Challenges! Seriously, how much we know? How much we can feel from it?
When we were writing essay or answering examination questions we never
forget to mention the word, challenges. Why? The word seems so grand and
powerful enough to include into your sentence and make the whole thing
looks so....'cool'? Honestly speaking, when thought about
c-h-a-l-le-n-g-e-s, I shivered, I feel fear, it's really horrible and
yes, it changes you. You know, the feeling is really unbearable and
makes you feel miserable. To survive, you change yourselves, you adapt
to the environment. Yes, it is the survival of the fittest. Tell you
what, eversince I have started to work till now, I still have this kiddy
mindset. I still 'think' that i'm young and let the adults do all the
work for me. I'm totally carefree. Eversince I have started my new
program, my mental did change a bit. I started to really understand what
is the meaning of failure.

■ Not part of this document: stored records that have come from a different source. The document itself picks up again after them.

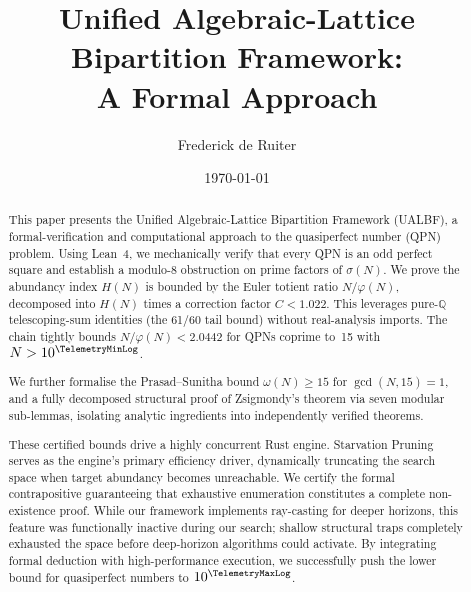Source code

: \documentclass[11pt,a4paper]{article}
\title{Unified Algebraic-Lattice Bipartition Framework:\\
       A Formal Approach}
\author{Frederick de Ruiter}
\date{\today}
\begin{document}


\maketitle

\begin{abstract}
This paper presents the Unified Algebraic-Lattice Bipartition Framework
(UALBF), a formal-verification and computational
approach to the quasiperfect number (QPN) problem. Using Lean~4,
we mechanically verify that every QPN is an odd perfect square and
establish a modulo-8 obstruction on prime factors of $\sigma(N)$.
We prove the abundancy index $H(N)$ is bounded by the Euler
totient ratio $N/\varphi(N)$, decomposed into $H(N)$ times a correction
factor $C < 1.022$. This leverages pure-$\mathbb{Q}$ telescoping-sum identities
(the 61/60 tail bound) without real-analysis imports. The chain
tightly bounds $N/\varphi(N) < 2.0442$ for QPNs coprime to~15 with $N > 10^{\TelemetryMinLog}$.

We further formalise the Prasad--Sunitha bound $\omega(N)\ge 15$ for
$\gcd(N,15)=1$, and a fully decomposed structural proof of Zsigmondy's
theorem via seven modular sub-lemmas, isolating analytic ingredients
into independently verified theorems.

These certified bounds drive a highly concurrent Rust engine.
Starvation Pruning serves as the engine's primary efficiency driver,
dynamically truncating the search space when target abundancy becomes
unreachable. We certify the formal contrapositive guaranteeing that
exhaustive enumeration constitutes a complete non-existence proof.
While our framework implements ray-casting for deeper horizons,
this feature was functionally inactive during our search;
shallow structural traps completely exhausted the space before
deep-horizon algorithms could activate. By integrating formal
deduction with high-performance execution, we successfully
push the lower bound for quasiperfect numbers to $10^{\TelemetryMaxLog}$.
\end{abstract}












\end{document}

I finally know how it feels like when
everyone succeed and you are the only one lacking behind. I know how it
feels like when you are being left out. I know how it feels like when
you are desperately in need for support and encouragement. I know how it
feels like when you really thought about quitting. I know how it feels
like when you want to isolate yourselves. I know how it feels like when
the mind-torturing force accumulating and boiling in your body but you
can't let it out. You are yourself timing bomb. I know how it feels like
when self-help books started to replace your comics. I know how it
feels like when YOU ARE ON YOUR OWN. The process of going through all
these so called challenges are really not easy. It's mind-torturing, it
is breaking me apart. On the verge of collapsing, you have to stand up
again by yourselves. You have to choose whether you want to survive or
quit. Urgh~it's ain't easy when the latter is more appealing to you. You
have to remind yourselves do not quit, You must got the courage to face
it and be strong. Incorporating your strength and psychology and
FIGHT.
What a Negative Behavior ><
I saw my foundation lecturer today in UTAR cafeteria library, with a student whom also a foundation friend (though we seldom interact ><). Me and my friends were wondering whether we should greet our lecturer. We were so afraid that he may have forgotten about us since it has already been 2 years we never see him (ever since we have moved to Kampar), especially after "the" incident that happened on the very last day he ever taught us. We were even more afraid that he might cast us a confused look if we did greet him. Deep inside my heart, I'm feeling guilty for not greeting him today. When I recalled, why on earth that I have been thinking too much? Why do I have to be so afraid off all these small tiny matter? Why I can't even do a simple thing? Just go and greet him, big deal, huh? What a total loser >< Hopefully will bump into him again in the future and I'm going to greet him.